-- DATA RECORDS follows --
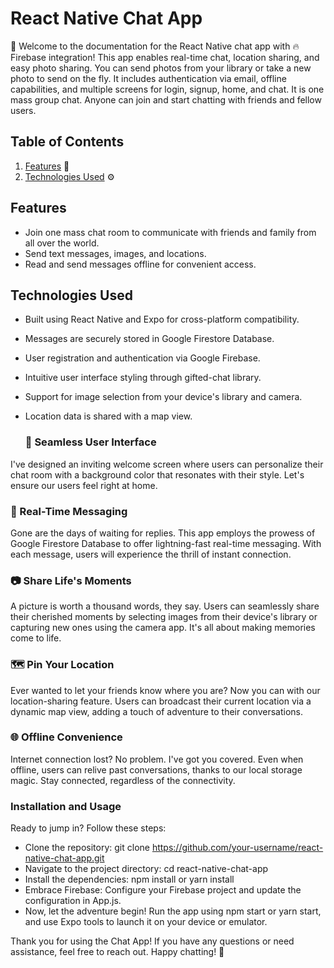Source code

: # React Native Chat App

📱 Welcome to the documentation for the React Native chat app with 🔥 Firebase integration! This app enables real-time chat, location sharing, and easy photo sharing. You can send photos from your library or take a new photo to send on the fly. It includes authentication via email, offline capabilities, and multiple screens for login, signup, home, and chat. It is one mass group chat. Anyone can join and start chatting with friends and fellow users.

## Table of Contents
1. [Features](#features) 🚀
2. [Technologies Used](#technologies-used) ⚙️


## Features
- Join one mass chat room to communicate with friends and family from all over the world.
- Send text messages, images, and locations.
- Read and send messages offline for convenient access.

## Technologies Used
- Built using React Native and Expo for cross-platform compatibility.
- Messages are securely stored in Google Firestore Database.
- User registration and authentication via Google Firebase.
- Intuitive user interface styling through gifted-chat library.
- Support for image selection from your device's library and camera.
- Location data is shared with a map view.

  ### 📱 Seamless User Interface
I've designed an inviting welcome screen where users can personalize their chat room with a background color that resonates with their style. Let's ensure our users feel right at home.

### 💬 Real-Time Messaging
Gone are the days of waiting for replies. This app employs the prowess of Google Firestore Database to offer lightning-fast real-time messaging. With each message, users will experience the thrill of instant connection.

### 📷 Share Life's Moments
A picture is worth a thousand words, they say. Users can seamlessly share their cherished moments by selecting images from their device's library or capturing new ones using the camera app. It's all about making memories come to life.

### 🗺️ Pin Your Location
Ever wanted to let your friends know where you are? Now you can with our location-sharing feature. Users can broadcast their current location via a dynamic map view, adding a touch of adventure to their conversations.

### 🌐 Offline Convenience
Internet connection lost? No problem. I've got you covered. Even when offline, users can relive past conversations, thanks to our local storage magic. Stay connected, regardless of the connectivity.

### Installation and Usage
Ready to jump in? Follow these steps:

- Clone the repository: git clone https://github.com/your-username/react-native-chat-app.git
- Navigate to the project directory: cd react-native-chat-app
- Install the dependencies: npm install or yarn install
- Embrace Firebase: Configure your Firebase project and update the configuration in App.js.
- Now, let the adventure begin! Run the app using npm start or yarn start, and use Expo tools to launch it on your device or emulator.


Thank you for using the Chat App! If you have any questions or need assistance, feel free to reach out. Happy chatting! 🚀
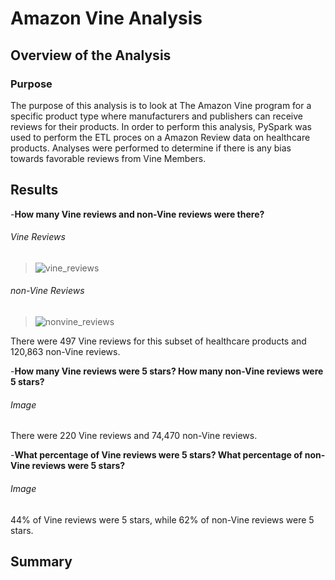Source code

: # Amazon Vine Analysis

## Overview of the Analysis 

### Purpose

The purpose of this analysis is to look at The Amazon Vine program for a specific product type where manufacturers and publishers can receive reviews for their products. In order to perform this analysis, PySpark was used to perform the ETL proces on a Amazon Review data on healthcare products. Analyses were performed to determine if there is any bias towards favorable reviews from Vine Members. 

## Results

-**How many Vine reviews and non-Vine reviews were there?**
###### Vine Reviews
> ![vine_reviews](https://user-images.githubusercontent.com/77405273/119279470-d37a2d00-bbe0-11eb-99e0-6661b4ffa1c3.png)
###### non-Vine Reviews
> ![nonvine_reviews](https://user-images.githubusercontent.com/77405273/119279471-d543f080-bbe0-11eb-9cf0-5e6be0609309.png)

There were 497 Vine reviews for this subset of healthcare products and 120,863 non-Vine reviews.

-**How many Vine reviews were 5 stars? How many non-Vine reviews were 5 stars?**
###### Image
>

There were 220 Vine reviews and 74,470 non-Vine reviews.

-**What percentage of Vine reviews were 5 stars? What percentage of non-Vine reviews were 5 stars?**
###### Image
>

44% of Vine reviews were 5 stars, while 62% of non-Vine reviews were 5 stars.

## Summary


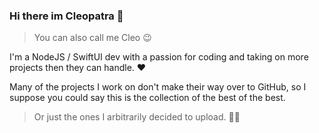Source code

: ### Hi there im Cleopatra 👋
> You can also call me Cleo 😉

I'm a NodeJS / SwiftUI dev with a passion for coding and taking on more projects then they can handle. ❤️

Many of the projects I work on don't make their way over to GitHub, so I suppose you could say this is the collection of the best of the best.
> Or just the ones I arbitrarily decided to upload. 😮‍💨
-- DATA RECORDS concluded --
WHAT THIS TASK INVOLVES
Give the number of lines in the records above that contain the word "healthcare". Reply with that number alone.

RESULT OF THE TASK
2